Fig. 3.

Patient-derived organoids can enable an objective assessment of the relative contributions of host genetics and microbes toward CRC initiation, reveal the potential use of microbes as therapeutics. Schematic displays how patient-derived organoids (PDOs) from uninvolved normal mucosal biopsies and involved adenomatous regions of colons representing diverse CRC syndromes (A), e.g., Familial adenomatous polyposis (FAP), Lynch or Hereditary nonpolyposis colorectal cancer (HNPCC), Peutz-Jeghers syndrome (PJS), Juvenile polyposis syndrome (JPS) of known genotypes can be used to represent host contributions in organoid-microbe coculture models in panel (B). PDOs can also help interrogate and assess the impact of both harmful and beneficial gut microbes (C). Fecal microbes collected from high-risk patients with CRCs/excessive polyposis (C, top) can be cultured using aerobic or anaerobic conditions (B, top) prior to use in coculture studies with normal PDOs.
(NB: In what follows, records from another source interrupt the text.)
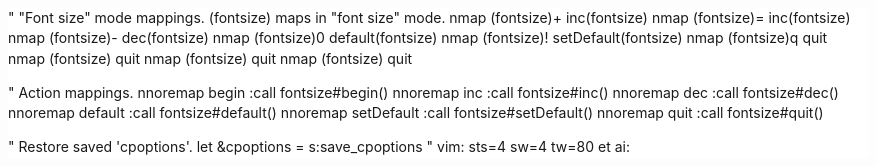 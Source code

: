 " "Font size" mode mappings.  (fontsize)<KEY> maps <KEY> in "font size" mode.
nmap <silent> <SID>(fontsize)+        <SID>inc<SID>(fontsize)
nmap <silent> <SID>(fontsize)=        <SID>inc<SID>(fontsize)
nmap <silent> <SID>(fontsize)-        <SID>dec<SID>(fontsize)
nmap <silent> <SID>(fontsize)0        <SID>default<SID>(fontsize)
nmap <silent> <SID>(fontsize)!        <SID>setDefault<SID>(fontsize)
nmap <silent> <SID>(fontsize)q        <SID>quit
nmap <silent> <SID>(fontsize)<SPACE>  <SID>quit
nmap <silent> <SID>(fontsize)<CR>     <SID>quit
nmap <silent> <SID>(fontsize)         <SID>quit

" Action mappings.
nnoremap <silent> <SID>begin       :<C-u>call fontsize#begin()<CR>
nnoremap <silent> <SID>inc         :<C-u>call fontsize#inc()<CR>
nnoremap <silent> <SID>dec         :<C-u>call fontsize#dec()<CR>
nnoremap <silent> <SID>default     :<C-u>call fontsize#default()<CR>
nnoremap <silent> <SID>setDefault  :<C-u>call fontsize#setDefault()<CR>
nnoremap <silent> <SID>quit        :<C-u>call fontsize#quit()<CR>

" Restore saved 'cpoptions'.
let &cpoptions = s:save_cpoptions
" vim: sts=4 sw=4 tw=80 et ai:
Bacterial strains associated with CRCs (C, middle) can similarly be used in cocultures with PDOs with known genotypes. Pre- and probiotics and engineered microbes (C, bottom) can be similarly tested for their beneficial effects on PDOs. In each coculture model, the PDOs can be objectively assessed in an unbiased way using “omics”- and computational approaches (B, middle) to measure the impact of host genetics, microbes, individually and when combined.